In particular if $$P = \left( {1\,2} \right)$$, we have

\[AP = \left( {{x_2} – {x_1}} \right)\left( {{x_2} – {x_3}} \right)\left( {{x_2} – {x_4}} \right)\left( {{x_1} – {x_3}} \right)\left( {{x_1} – {x_4}} \right)\left( {{x_3} – {x_4}} \right) = – A\]

This shows that the effect of a transposition on $$A$$ is to change the sign of $$A$$.

In general, a transposition $$\left( {i,j} \right),\,\,i < j$$ has the following effects on $$A$$.

**(i)** Any factor which involves neither the suffix $$i$$ nor $$j$$ remains unchanged.

**(ii)** The single factor $$\left( {{x_i} – {x_j}} \right)$$ changes its sign.

**(iii)** The remaining factors which involve either the suffix $$i$$ or $$j$$ but not both can be grouped into pairs of products, $$ \pm \left( {{x_m} – {x_i}} \right)\left( {{x_m} – {x_j}} \right)$$ where $$m \ne i$$ or $$j$$ and such a product remains unaltered when $${x_i}$$ and $${x_j}$$ are interchanged.
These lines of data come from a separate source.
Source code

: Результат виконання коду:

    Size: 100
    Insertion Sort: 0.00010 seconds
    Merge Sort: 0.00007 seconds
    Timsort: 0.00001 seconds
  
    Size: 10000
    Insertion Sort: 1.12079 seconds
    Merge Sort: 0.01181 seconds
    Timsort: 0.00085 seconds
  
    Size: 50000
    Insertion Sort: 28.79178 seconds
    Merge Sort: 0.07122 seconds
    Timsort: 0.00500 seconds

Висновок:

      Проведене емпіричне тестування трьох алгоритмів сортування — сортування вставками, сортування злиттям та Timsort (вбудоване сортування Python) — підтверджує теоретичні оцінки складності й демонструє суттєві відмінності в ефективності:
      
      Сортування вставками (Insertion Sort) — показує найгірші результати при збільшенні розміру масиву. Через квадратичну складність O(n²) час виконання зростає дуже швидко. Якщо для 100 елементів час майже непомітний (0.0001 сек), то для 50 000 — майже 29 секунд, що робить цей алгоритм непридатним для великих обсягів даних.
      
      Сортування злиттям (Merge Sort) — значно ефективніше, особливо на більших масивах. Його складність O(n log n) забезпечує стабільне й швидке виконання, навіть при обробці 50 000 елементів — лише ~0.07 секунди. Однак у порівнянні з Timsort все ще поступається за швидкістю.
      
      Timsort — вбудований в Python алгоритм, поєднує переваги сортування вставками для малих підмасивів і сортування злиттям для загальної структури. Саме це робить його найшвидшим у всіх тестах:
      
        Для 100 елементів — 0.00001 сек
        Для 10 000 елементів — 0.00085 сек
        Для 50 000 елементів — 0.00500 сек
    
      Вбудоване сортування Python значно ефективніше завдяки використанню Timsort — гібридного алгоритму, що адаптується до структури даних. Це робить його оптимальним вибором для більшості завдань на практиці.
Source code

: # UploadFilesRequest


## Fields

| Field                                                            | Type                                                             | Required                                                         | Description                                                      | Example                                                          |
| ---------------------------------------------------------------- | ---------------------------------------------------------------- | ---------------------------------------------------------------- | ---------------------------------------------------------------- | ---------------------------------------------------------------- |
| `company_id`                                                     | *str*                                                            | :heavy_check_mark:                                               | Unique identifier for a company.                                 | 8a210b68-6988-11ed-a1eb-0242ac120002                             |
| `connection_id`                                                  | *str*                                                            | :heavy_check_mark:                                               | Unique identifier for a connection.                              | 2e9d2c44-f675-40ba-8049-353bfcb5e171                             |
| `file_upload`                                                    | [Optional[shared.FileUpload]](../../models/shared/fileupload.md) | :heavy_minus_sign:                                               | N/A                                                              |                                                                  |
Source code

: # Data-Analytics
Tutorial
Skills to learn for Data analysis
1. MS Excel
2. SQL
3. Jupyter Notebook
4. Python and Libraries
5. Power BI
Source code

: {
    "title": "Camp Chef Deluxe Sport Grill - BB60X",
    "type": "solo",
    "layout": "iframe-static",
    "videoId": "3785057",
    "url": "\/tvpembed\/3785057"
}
Hence the net effect of transposition $$i,j$$ on $$A$$ is to change its sign, i.e. $$A$$ operated upon by transposition $$\left( {i,j} \right)$$gives $$ – A$$.

Now the permutation $$P$$ is considered a product of $$s$$ transposition when operated upon $$A$$ and gives $${\left( { – 1} \right)^s}A$$ so that $$AP = {\left( { – 1} \right)^s}A$$ and is considered a product of $$t$$ transposition when it gives $${\left( { – 1} \right)^t}A$$ so that $$AP = {\left( { – 1} \right)^t}A$$.

Hence

\[{\left( { – 1} \right)^s}A = {\left( { – 1} \right)^t}A\]

\[{\left( { – 1} \right)^s} = {\left( { – 1} \right)^t}\]

Now this equation will hold only if $$s$$ and $$t$$ are either both even or both odd. Hence this completes the theorem.

__Theorem 2__**:** Of the $$n{!}$$ permutations on $$n$$ symbols, $$\frac{1}{{2n!}}$$ are even permutations and $$\frac{1}{{2n!}}$$ are odd permutations.

__Proof__**:** Let the even permutations be $${e_1},{e_2}, \ldots ,{e_m}$$ and the odd permutations be $${o_1},{o_2}, \ldots ,{o_k}$$. Then $$m + k = n{!}$$

Now let $$t$$ be any transposition. Since $$t$$ is evidently an odd permutation, we see that $$t{e_1},t{e_2}, \ldots ,t{e_m}$$ are odd permutations and that $$t{o_1},t{o_2}, \ldots ,t{o_k}$$ are even permutations. Since an odd permutation is never an even permutation, we have for any $$i = 1,2, \ldots ,m$$; $$j = 1,2, \ldots ,k$$. Furthermore, if $$t{e_i} = t{e_j}$$, then $${e_i} = {e_j}$$ by cancellation law. Similarly $$t{o_i} \ne t{o_j}$$ if $$i \ne j$$.

It follows that all of the $$m$$ even permutations must appear in the list $$t{o_1},t{o_2}, \ldots ,t{o_k}$$, which are all distinct so that their number is $$m$$. Similarly, all of the $$k$$ odd permutations must be in the list $$t{e_1},t{e_2}, \ldots ,t{e_m}$$, which are all distinct as shown above and their number of $$k$$.

Hence $$m = k = \frac{1}{{2n!}}$$

__NOTE__**:**

**(1) **A cyclic containing an odd number of symbols is an even permutation, whereas a cycle containing an even number of symbols is an odd permutation, since a permutation on $$n$$ symbols can be expressed as a product of $$\left( {n – 1} \right)$$ transpositions.

**(2)** The inverse of an even permutation is an even permutation and the inverse of an odd permutation is an odd permutation.

**(3) **The product of two permutations is an even permutation if either both the permutations are even or both are odd and the product is an odd permutation if one permutation is odd and the other even.